The Description of the problem

Assume you are an awesome parent and want to give your children some cookies. But, you should give each child at most one cookie.

Each child i has a greed factor g[i], which is the minimum size of a cookie that the child will be content with; and each cookie j has a size s[j]. If s[j] >= s[i], we can assign the cookie j to the child i, and the child i will be content. Your goal is to maximize the number of your content children and output the maximum number.

The Slution 1 from small to large

class Solution {
public:
    int findContentChildren(vector<int>& g, vector<int>& s) {
        sort(g.begin(), g.end());
        sort(g.begin(), g.end());
        int i = j = 0;
        while (i < g.size() && j < s.size()) {
            if (s[i] >= g[i]) i++; // the essential operation, only if the current child 
             j++;                      is contnt, the next child can get the opportunity
        }
        return i;
    }
};

The analysis for above codes(Generated by ChatGPT):

The above code is a solution to the problem of "Assign Cookies" on LeetCode, which is given two arrays representing the sizes of children's greed factor (g) and the sizes of cookies (s), the goal is to find the maximum number of children who are content with the cookies they receive. The function takes two arguments, a vector of integers representing the sizes of the children's greed factor (g) and a vector of integers representing the sizes of the cookies (s).

The first step is to sort both arrays in ascending order using the built-in sort function. This is done to ensure that the smallest cookies are assigned to the children with the lowest greed factor. The next step is to initialize two variables, i and j, to 0. These variables will be used to iterate through the two arrays, g and s, respectively.

The function then enters a while loop that continues until either the end of the g array is reached or the end of the s array is reached. Inside the while loop, the function checks if the current cookie size (s[j]) is greater than or equal to the current child's greed factor (g[i]). If it is, the function increments the i variable, which moves on to the next child.

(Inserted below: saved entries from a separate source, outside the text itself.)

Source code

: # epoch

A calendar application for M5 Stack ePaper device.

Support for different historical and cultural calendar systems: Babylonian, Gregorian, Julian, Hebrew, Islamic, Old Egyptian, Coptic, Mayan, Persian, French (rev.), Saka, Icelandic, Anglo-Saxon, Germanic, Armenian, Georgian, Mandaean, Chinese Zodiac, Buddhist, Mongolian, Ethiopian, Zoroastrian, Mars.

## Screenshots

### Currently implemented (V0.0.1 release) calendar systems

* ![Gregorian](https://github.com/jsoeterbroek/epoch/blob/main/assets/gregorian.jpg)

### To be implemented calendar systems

The j variable is also incremented so that the next cookie can be checked. This step is also the essential operation that makes sure only the children with lower greed factor can get the opportunity to get the cookie.

The while loop continues until either the end of the g array is reached or the end of the s array is reached. At this point, the function returns the value of i, which represents the number of children who are content with the cookies they received.

The Solution 2 from large to small

class Solution {
public:
    int findContentChildren(vector<int>& g, vector<int>& s) {
        int res = 0;
        sort(g.begin(), g.end());
        sort(s.begin(), s.end());
        int n_g = g.size(), n_s = s.size();
        int s_index = n_s - 1;
        for (int g_index = n_g - 1; g_index >= 0; g_index--) {
            while (s_index >= 0 && s[s_index] >= g[g_index]) {
                s_index--;
                res++;
                break;
            }
        }
        return res;
    }
};

The analysis for above codes(Generated by ChatGPT):

The above code is a solution to the problem of "Assign Cookies" from LeetCode. It is a C++ implementation of the solution. The solution uses two main data structures: the vector g represents the children's greed factor and the vector s represents the size of the cookies. The problem is to find the maximum number of children that can be satisfied with the given cookies.

The first step in the solution is to sort the two vectors g and s in ascending order. This is done using the sort() function provided by the C++ STL. Sorting the vectors in this way ensures that we can compare the greed factor of the children with the sizes of the cookies in the correct order.

The next step is to initialize two variables, n_g and n_s, which represent the sizes of the vectors g and s respectively. The variable s_index is initialized to the last index of the vector s, and g_index is initialized to the last index of the vector g. The variable res is initialized to 0, which will be used to keep track of the number of children that can be satisfied.

The solution then enters a for loop, which starts at the last index of the vector g and decrements until it reaches the first index. In each iteration, the solution checks if the size of the cookie at the current index of s is greater than or equal to the greed factor of the child at the current index of g. If this is true, the s_index is decremented and res is incremented. This process continues until either all the children have been processed or all the cookies have been processed.

Finally, the function returns the value of res, which represents the maximum number of children that can be satisfied with the given cookies.

The solution has a time complexity of O(nlogn) because of the sorting step, and O(n) for the iterating through the arrays, thus overall it's O(nlogn).

Overall, the solution is relatively simple, easy to understand and efficient in terms of time complexity.